━━ Record set

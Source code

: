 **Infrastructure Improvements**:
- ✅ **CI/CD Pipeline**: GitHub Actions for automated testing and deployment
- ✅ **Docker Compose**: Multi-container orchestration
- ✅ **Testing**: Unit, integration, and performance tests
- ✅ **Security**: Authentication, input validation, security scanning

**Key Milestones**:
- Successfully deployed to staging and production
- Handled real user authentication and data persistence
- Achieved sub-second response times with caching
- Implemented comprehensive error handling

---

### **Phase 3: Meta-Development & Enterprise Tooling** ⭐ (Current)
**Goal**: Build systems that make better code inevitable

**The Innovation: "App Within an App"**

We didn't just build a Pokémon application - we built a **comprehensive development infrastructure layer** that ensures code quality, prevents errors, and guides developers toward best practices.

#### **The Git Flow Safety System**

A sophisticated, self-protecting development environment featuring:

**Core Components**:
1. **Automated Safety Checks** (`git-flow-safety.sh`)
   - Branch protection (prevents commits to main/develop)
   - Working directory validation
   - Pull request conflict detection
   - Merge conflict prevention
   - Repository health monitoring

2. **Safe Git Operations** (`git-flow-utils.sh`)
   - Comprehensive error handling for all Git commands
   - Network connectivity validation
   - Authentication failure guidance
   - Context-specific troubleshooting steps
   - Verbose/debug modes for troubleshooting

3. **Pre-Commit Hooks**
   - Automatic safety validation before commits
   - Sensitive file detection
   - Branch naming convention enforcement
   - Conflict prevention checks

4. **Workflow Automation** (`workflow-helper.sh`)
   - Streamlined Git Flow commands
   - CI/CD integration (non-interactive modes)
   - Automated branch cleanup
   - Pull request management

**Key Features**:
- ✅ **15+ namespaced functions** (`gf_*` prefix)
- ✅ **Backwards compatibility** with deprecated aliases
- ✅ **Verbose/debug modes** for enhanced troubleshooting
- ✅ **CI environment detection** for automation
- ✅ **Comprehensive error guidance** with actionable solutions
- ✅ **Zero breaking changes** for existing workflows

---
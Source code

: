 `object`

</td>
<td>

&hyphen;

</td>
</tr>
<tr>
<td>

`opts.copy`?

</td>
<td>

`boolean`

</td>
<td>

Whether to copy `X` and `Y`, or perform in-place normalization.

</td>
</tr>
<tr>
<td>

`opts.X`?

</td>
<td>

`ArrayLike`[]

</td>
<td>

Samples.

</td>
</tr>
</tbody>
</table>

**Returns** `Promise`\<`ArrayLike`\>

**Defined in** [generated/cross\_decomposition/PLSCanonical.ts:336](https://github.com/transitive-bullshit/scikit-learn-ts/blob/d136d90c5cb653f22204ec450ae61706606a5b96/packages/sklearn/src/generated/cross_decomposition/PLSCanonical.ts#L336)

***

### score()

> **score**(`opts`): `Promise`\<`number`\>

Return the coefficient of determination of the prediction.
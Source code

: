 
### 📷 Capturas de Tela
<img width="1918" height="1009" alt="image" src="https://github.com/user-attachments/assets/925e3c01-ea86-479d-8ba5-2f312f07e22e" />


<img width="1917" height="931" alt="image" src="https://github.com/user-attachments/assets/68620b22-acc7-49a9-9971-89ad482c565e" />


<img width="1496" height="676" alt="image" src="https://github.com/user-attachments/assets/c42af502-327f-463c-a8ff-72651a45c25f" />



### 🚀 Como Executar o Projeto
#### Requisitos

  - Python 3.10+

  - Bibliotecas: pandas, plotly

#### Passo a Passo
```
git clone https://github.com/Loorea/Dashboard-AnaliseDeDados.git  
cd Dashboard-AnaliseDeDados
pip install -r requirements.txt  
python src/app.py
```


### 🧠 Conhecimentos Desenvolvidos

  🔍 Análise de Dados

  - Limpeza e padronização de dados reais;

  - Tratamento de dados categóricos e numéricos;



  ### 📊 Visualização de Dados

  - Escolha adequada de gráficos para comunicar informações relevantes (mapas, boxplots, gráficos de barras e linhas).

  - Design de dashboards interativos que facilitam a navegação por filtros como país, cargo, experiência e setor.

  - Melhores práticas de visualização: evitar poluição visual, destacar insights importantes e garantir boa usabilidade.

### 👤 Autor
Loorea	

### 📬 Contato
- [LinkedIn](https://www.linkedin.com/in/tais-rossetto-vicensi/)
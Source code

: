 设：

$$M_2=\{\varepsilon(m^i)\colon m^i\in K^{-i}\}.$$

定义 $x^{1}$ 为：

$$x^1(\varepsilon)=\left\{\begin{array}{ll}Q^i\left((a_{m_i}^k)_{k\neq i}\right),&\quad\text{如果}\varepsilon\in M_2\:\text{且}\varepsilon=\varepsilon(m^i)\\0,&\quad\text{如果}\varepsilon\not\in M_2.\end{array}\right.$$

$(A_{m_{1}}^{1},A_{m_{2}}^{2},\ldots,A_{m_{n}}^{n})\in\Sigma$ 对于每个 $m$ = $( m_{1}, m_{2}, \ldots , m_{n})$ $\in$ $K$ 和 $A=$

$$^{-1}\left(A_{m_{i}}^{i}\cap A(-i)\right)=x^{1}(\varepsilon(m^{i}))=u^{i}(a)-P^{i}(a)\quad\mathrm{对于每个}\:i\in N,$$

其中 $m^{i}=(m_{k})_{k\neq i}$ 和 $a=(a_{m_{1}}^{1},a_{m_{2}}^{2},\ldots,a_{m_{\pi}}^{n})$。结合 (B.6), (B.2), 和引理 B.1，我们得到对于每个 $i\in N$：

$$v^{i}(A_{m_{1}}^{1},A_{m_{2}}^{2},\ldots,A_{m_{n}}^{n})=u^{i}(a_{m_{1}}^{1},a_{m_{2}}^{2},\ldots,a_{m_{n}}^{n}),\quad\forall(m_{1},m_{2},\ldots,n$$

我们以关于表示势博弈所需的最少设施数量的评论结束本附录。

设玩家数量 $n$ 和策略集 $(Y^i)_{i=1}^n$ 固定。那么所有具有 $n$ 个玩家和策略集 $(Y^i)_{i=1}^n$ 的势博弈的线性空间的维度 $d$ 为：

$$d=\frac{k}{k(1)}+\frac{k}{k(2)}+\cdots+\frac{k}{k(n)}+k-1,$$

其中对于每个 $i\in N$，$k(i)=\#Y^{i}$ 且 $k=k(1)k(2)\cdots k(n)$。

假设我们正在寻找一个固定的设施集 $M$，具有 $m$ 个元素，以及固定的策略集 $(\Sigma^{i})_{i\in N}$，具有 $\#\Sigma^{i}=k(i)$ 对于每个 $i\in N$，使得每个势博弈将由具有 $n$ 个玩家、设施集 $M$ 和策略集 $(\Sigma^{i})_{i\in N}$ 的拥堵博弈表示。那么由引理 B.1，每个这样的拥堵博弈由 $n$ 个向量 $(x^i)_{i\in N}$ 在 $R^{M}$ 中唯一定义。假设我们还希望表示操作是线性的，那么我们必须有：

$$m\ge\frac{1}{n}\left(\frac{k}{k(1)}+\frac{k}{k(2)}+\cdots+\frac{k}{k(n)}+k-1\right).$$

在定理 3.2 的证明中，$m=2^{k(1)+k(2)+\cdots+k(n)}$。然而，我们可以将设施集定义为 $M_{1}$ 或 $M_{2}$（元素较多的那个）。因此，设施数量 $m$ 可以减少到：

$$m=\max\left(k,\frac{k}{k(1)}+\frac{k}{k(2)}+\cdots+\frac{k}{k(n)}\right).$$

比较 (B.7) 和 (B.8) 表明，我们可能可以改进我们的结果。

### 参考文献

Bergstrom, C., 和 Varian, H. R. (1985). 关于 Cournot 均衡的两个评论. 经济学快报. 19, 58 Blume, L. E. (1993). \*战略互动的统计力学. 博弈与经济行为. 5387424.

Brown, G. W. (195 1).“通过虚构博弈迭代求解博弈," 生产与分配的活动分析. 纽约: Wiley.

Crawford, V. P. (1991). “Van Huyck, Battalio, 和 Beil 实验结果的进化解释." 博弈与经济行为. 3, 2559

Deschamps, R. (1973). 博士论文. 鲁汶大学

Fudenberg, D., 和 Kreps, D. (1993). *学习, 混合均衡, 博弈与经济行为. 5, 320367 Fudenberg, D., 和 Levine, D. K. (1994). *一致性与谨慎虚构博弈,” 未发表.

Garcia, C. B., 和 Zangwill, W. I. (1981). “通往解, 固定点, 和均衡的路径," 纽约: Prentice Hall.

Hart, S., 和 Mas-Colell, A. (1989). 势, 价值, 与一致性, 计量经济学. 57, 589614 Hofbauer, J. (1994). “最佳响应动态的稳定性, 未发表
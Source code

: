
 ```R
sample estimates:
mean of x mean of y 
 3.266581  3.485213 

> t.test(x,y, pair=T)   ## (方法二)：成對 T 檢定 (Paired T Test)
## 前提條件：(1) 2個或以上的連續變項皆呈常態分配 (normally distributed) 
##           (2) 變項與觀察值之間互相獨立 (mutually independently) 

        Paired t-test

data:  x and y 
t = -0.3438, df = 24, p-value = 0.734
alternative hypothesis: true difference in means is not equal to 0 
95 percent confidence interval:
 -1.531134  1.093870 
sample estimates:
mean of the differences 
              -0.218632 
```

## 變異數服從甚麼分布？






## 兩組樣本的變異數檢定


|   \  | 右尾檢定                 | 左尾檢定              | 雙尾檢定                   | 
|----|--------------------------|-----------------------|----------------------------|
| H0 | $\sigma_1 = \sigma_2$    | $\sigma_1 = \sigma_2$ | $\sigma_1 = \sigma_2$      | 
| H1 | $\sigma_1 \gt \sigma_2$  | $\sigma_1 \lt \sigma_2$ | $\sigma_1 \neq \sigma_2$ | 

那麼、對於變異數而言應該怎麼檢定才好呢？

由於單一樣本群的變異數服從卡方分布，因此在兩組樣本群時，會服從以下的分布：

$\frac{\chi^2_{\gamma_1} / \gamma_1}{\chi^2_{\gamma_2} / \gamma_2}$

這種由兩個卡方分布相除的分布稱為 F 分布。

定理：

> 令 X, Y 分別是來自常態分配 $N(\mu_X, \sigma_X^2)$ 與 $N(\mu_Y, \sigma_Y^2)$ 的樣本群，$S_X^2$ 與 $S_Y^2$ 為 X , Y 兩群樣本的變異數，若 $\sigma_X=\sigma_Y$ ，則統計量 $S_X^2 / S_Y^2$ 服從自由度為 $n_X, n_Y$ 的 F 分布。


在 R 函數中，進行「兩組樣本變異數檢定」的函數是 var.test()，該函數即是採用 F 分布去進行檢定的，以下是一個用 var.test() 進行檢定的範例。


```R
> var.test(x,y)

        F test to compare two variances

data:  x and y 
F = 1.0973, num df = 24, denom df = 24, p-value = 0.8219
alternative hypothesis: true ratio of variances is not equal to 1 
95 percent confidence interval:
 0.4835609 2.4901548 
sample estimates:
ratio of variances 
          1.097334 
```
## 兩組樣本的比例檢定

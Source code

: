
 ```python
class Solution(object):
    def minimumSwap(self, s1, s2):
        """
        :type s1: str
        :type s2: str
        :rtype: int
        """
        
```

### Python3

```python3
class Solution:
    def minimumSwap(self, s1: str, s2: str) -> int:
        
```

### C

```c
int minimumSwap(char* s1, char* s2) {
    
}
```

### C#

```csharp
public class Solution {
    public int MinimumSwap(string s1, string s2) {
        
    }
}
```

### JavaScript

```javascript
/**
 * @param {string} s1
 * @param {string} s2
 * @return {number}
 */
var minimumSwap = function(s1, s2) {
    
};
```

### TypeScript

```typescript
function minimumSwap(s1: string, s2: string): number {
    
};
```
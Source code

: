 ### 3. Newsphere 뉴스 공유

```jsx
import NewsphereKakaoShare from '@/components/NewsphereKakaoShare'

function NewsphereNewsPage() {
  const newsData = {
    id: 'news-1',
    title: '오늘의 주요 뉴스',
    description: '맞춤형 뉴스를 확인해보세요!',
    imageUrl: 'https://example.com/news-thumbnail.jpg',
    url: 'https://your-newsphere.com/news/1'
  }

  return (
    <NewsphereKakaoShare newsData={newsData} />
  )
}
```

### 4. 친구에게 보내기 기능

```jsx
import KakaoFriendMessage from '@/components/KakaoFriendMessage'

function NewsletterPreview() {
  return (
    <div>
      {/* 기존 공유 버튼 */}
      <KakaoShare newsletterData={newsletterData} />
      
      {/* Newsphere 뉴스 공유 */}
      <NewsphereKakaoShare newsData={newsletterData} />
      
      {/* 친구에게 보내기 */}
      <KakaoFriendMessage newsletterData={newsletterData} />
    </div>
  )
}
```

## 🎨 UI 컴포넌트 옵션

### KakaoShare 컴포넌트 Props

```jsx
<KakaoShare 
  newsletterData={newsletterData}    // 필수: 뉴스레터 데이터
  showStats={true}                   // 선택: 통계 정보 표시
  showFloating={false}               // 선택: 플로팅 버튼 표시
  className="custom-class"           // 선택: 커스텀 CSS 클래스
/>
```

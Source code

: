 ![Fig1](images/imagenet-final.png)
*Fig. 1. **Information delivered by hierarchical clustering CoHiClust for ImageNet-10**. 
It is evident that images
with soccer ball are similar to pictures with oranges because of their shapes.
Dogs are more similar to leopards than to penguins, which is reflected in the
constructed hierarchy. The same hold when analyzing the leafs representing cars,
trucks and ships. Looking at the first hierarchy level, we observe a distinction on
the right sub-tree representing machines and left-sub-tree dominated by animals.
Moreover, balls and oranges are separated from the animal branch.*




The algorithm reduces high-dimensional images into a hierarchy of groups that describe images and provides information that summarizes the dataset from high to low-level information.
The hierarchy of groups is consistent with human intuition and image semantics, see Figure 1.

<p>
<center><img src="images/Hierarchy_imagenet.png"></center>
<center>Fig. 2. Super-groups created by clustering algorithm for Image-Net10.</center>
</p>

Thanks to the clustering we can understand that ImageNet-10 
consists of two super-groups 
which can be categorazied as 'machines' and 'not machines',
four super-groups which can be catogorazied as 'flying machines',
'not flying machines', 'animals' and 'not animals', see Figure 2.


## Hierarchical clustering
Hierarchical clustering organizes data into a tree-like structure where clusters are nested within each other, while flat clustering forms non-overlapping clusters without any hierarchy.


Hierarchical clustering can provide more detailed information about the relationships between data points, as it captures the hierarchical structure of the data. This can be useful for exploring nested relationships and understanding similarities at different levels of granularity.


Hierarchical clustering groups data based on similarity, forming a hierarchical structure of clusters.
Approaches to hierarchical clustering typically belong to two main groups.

━━━━

- Work to be completed: Each line from the start of the listing above through the line containing "- Achieved sub-second" should be copied exactly, please, with no other lines added.

- Result for this exercise:
Source code

: **Infrastructure Improvements**:
- ✅ **CI/CD Pipeline**: GitHub Actions for automated testing and deployment
- ✅ **Docker Compose**: Multi-container orchestration
- ✅ **Testing**: Unit, integration, and performance tests
- ✅ **Security**: Authentication, input validation, security scanning

**Key Milestones**:
- Successfully deployed to staging and production
- Handled real user authentication and data persistence
- Achieved sub-second response times with caching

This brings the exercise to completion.